PDF.js has a multi-layer architecture that separates concerns between PDF parsing, rendering, and UI:

#### 1. Core Layer (`src/core/`)
The core layer handles PDF parsing and interpretation. Key responsibilities:
- **PDF parsing**: Parsing PDF structure, cross-reference tables, streams
- **Font handling**: CFF, TrueType, Type1 font parsing and conversion (`font.js`, `fonts.js`, `cff_*.js`, `type1_*.js`)
- **Image decoding**: JPEG, JBIG2, JPX/JPEG2000 decoders
- **Operators**: Processing PDF drawing operators (`operator_list.js`, `evaluator.js`)
- **XFA Forms**: XML Forms Architecture support (`src/core/xfa/`)
- **Color spaces**: ICC profiles, device color spaces (`colorspace.js`, `icc_colorspace.js`)
- Runs in a Web Worker for performance isolation

Entry point: `src/pdf.worker.js`

#### 2. Display Layer (`src/display/`)
The display layer provides the API for rendering PDFs to canvas and managing documents.
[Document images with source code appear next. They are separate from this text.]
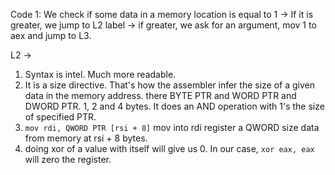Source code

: 
Code 1:
We check if some data in a memory location is equal to 1 -> If it is greater, we jump to L2 label -> if greater, we ask for an argument, mov 1 to aex and jump to L3.

L2 -> 



1) Syntax is intel. Much more readable.
2) It is a size directive. That's how the assembler infer the size of a given data in the memory address. there BYTE PTR and WORD PTR and DWORD PTR. 1, 2 and 4 bytes. It does an AND operation with 1's the size of specified PTR.
3) `mov rdi, QWORD PTR [rsi + 8]` mov into rdi register a QWORD size data from memory at rsi + 8 bytes.
4) doing xor of a value with itself will give us 0. In our case, `xor eax, eax` will zero the register.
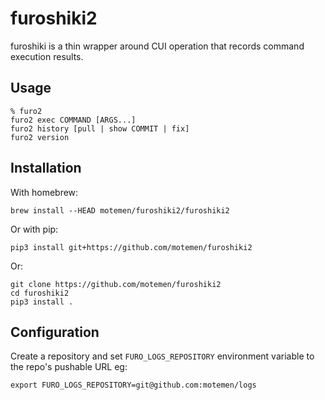 # furoshiki2

furoshiki is a thin wrapper around CUI operation that records command execution results.

## Usage

    % furo2
    furo2 exec COMMAND [ARGS...]
    furo2 history [pull | show COMMIT | fix]
    furo2 version

## Installation

With homebrew:

    brew install --HEAD motemen/furoshiki2/furoshiki2

Or with pip:

    pip3 install git+https://github.com/motemen/furoshiki2

Or:

    git clone https://github.com/motemen/furoshiki2
    cd furoshiki2
    pip3 install .

## Configuration

Create a repository and set `FURO_LOGS_REPOSITORY` environment variable to the repo's pushable URL eg:

    export FURO_LOGS_REPOSITORY=git@github.com:motemen/logs

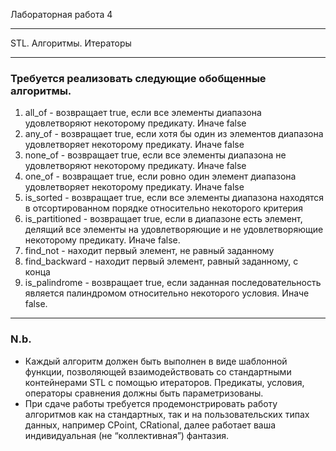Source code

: Лабораторная работа 4 

---

STL. Алгоритмы. Итераторы

---

### Требуется реализовать следующие обобщенные алгоритмы.
1. all_of - возвращает true, если все элементы диапазона удовлетворяют
   некоторому предикату. Иначе false
2. any_of - возвращает true, если хотя бы один из элементов диапазона
   удовлетворяет некоторому предикату. Иначе false
3. none_of - возвращает true, если все элементы диапазона не удовлетворяют
   некоторому предикату. Иначе false
4. one_of - возвращает true, если ровно один элемент диапазона удовлетворяет
   некоторому предикату. Иначе false
5. is_sorted - возвращает true, если все элементы диапазона находятся в
   отсортированном порядке относительно некоторого критерия
6. is_partitioned - возвращает true, если в диапазоне есть элемент, делящий все
   элементы на удовлетворяющие и не удовлетворяющие некоторому предикату.
   Иначе false.
7. find_not - находит первый элемент, не равный заданному
8. find_backward - находит первый элемент, равный заданному, с конца
9. is_palindrome - возвращает true, если заданная последовательность является
   палиндромом относительно некоторого условия. Иначе false.

---

### N.b.

* Каждый алгоритм должен быть выполнен в виде шаблонной функции,
позволяющей взаимодействовать со стандартными контейнерами STL с
помощью итераторов. Предикаты, условия, операторы сравнения
должны быть параметризованы.
* При сдаче работы требуется продемонстрировать работу алгоритмов как
на стандартных, так и на пользовательских типах данных, например
CPoint, CRational, далее работает ваша индивидуальная (не
“коллективная”) фантазия.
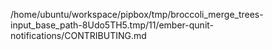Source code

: /home/ubuntu/workspace/pipbox/tmp/broccoli_merge_trees-input_base_path-8Udo5TH5.tmp/11/ember-qunit-notifications/CONTRIBUTING.md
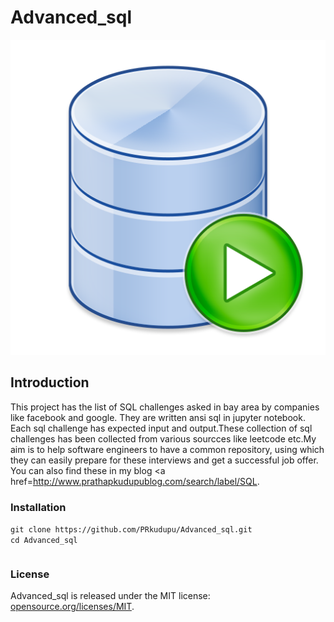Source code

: # Advanced_sql
![alt text](sql.png)
## Introduction
This project has the list of SQL challenges asked in bay area by companies like facebook and google.
They are written ansi sql in jupyter notebook. Each sql challenge has expected input and output.These collection of sql challenges has been collected from various sourcces like leetcode etc.My aim is to help software engineers to have a common repository, using which they can easily prepare for these interviews and get a successful job offer. 
You can also find these in my blog <a href=http://www.prathapkudupublog.com/search/label/SQL</a>. 

### Installation
<table>
      <tr>
            <code>git clone https://github.com/PRkudupu/Advanced_sql.git                                                                  </code>
      </tr>
      <br>
      <tr>
          <code>cd Advanced_sql</code> 
      </tr>
</table>

### License 
Advanced_sql is released under the MIT license:
 <a href="https://opensource.org/licenses/MIT">opensource.org/licenses/MIT</a>.
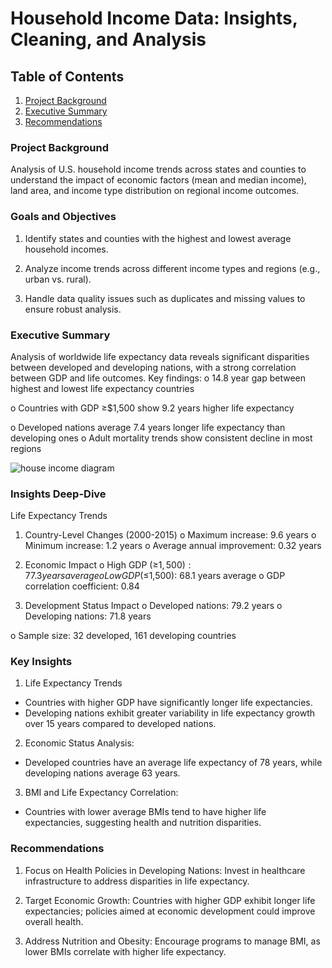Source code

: # Household Income Data: Insights, Cleaning, and Analysis

## Table of Contents
1. [Project Background](#project-background)
2. [Executive Summary](#Executive-Summary)
3. [Recommendations](#Recommendations)

### Project Background
Analysis of U.S. household income trends across states and counties to understand the impact of economic factors (mean and median income), land area, and income type distribution on regional income outcomes.

### Goals and Objectives
1. Identify states and counties with the highest and lowest average household incomes.
   
2. Analyze income trends across different income types and regions (e.g., urban vs. rural).
   
3. Handle data quality issues such as duplicates and missing values to ensure robust
analysis.

### Executive Summary
Analysis of worldwide life expectancy data reveals significant disparities between
developed and developing nations, with a strong correlation between GDP and life
outcomes. Key findings:
o 14.8 year gap between highest and lowest life expectancy countries

o Countries with GDP ≥$1,500 show 9.2 years higher life expectancy

o Developed nations average 7.4 years longer life expectancy than developing
ones
o Adult mortality trends show consistent decline in most regions

![house income diagram](https://github.com/user-attachments/assets/0f72b57c-b671-4e25-8b12-116fe66b197b)


### Insights Deep-Dive
Life Expectancy Trends
1. Country-Level Changes (2000-2015)
o Maximum increase: 9.6 years
o Minimum increase: 1.2 years
o Average annual improvement: 0.32 years

2. Economic Impact
o High GDP (≥$1,500): 77.3 years average
o Low GDP (≤$1,500): 68.1 years average
o GDP correlation coefficient: 0.84

3. Development Status Impact
o Developed nations: 79.2 years
o Developing nations: 71.8 years

o Sample size: 32 developed, 161 developing countries


### Key Insights
1. Life Expectancy Trends
- Countries with higher GDP have significantly longer life expectancies.
- Developing nations exhibit greater variability in life expectancy growth over 15
years compared to developed nations.
2. Economic Status Analysis:
- Developed countries have an average life expectancy of 78 years, while
developing nations average 63 years.
3. BMI and Life Expectancy Correlation:
- Countries with lower average BMIs tend to have higher life expectancies,
suggesting health and nutrition disparities.
### Recommendations
1. Focus on Health Policies in Developing Nations:
Invest in healthcare infrastructure to address disparities in life expectancy.

2. Target Economic Growth:
Countries with higher GDP exhibit longer life expectancies; policies aimed at
economic development could improve overall health.

3. Address Nutrition and Obesity:
Encourage programs to manage BMI, as lower BMIs correlate with higher life
expectancy.


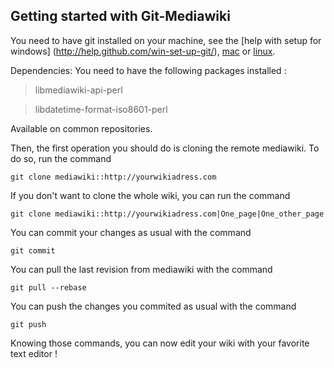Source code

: ## Getting started with Git-Mediawiki

You need to have git installed on your machine, see the [help with setup for windows] (http://help.github.com/win-set-up-git/), [mac](http://help.github.com/mac-set-up-git/) or [linux](http://help.github.com/linux-set-up-git/).

Dependencies: You need to have the following packages installed :

> libmediawiki-api-perl

> libdatetime-format-iso8601-perl

Available on common repositories.

Then, the first operation you should do is cloning the remote mediawiki. To do so, run the command

`git clone mediawiki::http://yourwikiadress.com`

If you don't want to clone the whole wiki, you can run the command

`git clone mediawiki::http://yourwikiadress.com|One_page|One_other_page`

You can commit your changes as usual with the command

`git commit`

You can pull the last revision from mediawiki with the command 

`git pull --rebase`

You can push the changes you commited as usual with the command

`git push`

Knowing those commands, you can now edit your wiki with your favorite text editor !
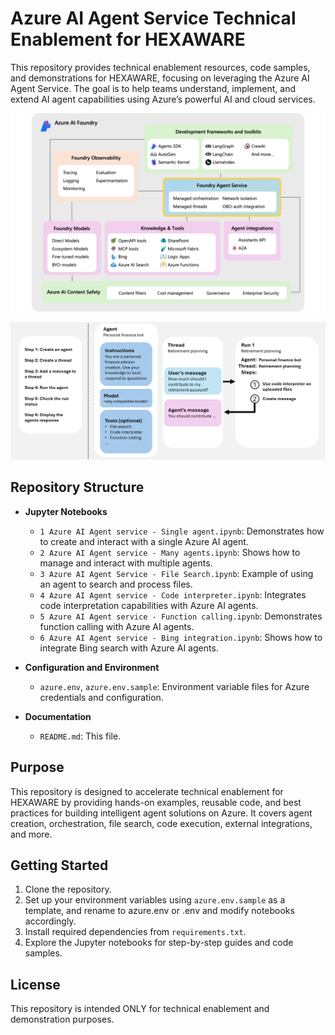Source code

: # Azure AI Agent Service Technical Enablement for HEXAWARE

This repository provides technical enablement resources, code samples, and demonstrations for HEXAWARE, focusing on leveraging the Azure AI Agent Service. The goal is to help teams understand, implement, and extend AI agent capabilities using Azure’s powerful AI and cloud services.

![alt text](image.png)

![alt text](image-1.png)

## Repository Structure

- **Jupyter Notebooks**  
  - `1 Azure AI Agent service - Single agent.ipynb`: Demonstrates how to create and interact with a single Azure AI agent.
  - `2 Azure AI Agent service - Many agents.ipynb`: Shows how to manage and interact with multiple agents.
  - `3 Azure AI Agent Service - File Search.ipynb`: Example of using an agent to search and process files.
  - `4 Azure AI Agent service - Code interpreter.ipynb`: Integrates code interpretation capabilities with Azure AI agents.
  - `5 Azure AI Agent service - Function calling.ipynb`: Demonstrates function calling with Azure AI agents.
  - `6 Azure AI Agent service - Bing integration.ipynb`: Shows how to integrate Bing search with Azure AI agents.


- **Configuration and Environment**
  - `azure.env`, `azure.env.sample`: Environment variable files for Azure credentials and configuration.


- **Documentation**
  - `README.md`: This file.

## Purpose

This repository is designed to accelerate technical enablement for HEXAWARE by providing hands-on examples, reusable code, and best practices for building intelligent agent solutions on Azure. It covers agent creation, orchestration, file search, code execution, external integrations, and more.

## Getting Started

1. Clone the repository.
2. Set up your environment variables using `azure.env.sample` as a template, and rename to azure.env or .env and modify notebooks accordingly.
3. Install required dependencies from `requirements.txt`.
4. Explore the Jupyter notebooks for step-by-step guides and code samples.

## License

This repository is intended ONLY for technical enablement and demonstration purposes.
Key components:
- **API**: Main public API (`api.js`) - `PDFDocumentProxy`, `PDFPageProxy`, `getDocument()`
- **Canvas rendering**: Renders PDF operations to HTML5 canvas (`canvas.js`)
- **Text layer**: Extracts and positions text for selection/search (`text_layer.js`)
- **Annotation layer**: Renders and handles PDF annotations (`annotation_layer.js`)
- **Editor layer**: Supports PDF editing (annotations, highlights, stamps) (`editor/`)
- **Metadata**: Parses XMP metadata (`metadata.js`)
- **Streams**: Handles PDF data fetching (fetch, network, node) (`fetch_stream.js`, `network.js`, `node_stream.js`)

Entry point: `src/pdf.js`

#### 3. Scripting Layer (`src/scripting_api/`)
Implements JavaScript execution for interactive PDFs (form calculations, validations, button actions).
- Sandboxed execution environment
- Implements Acrobat JavaScript API objects (App, Doc, Field, etc.)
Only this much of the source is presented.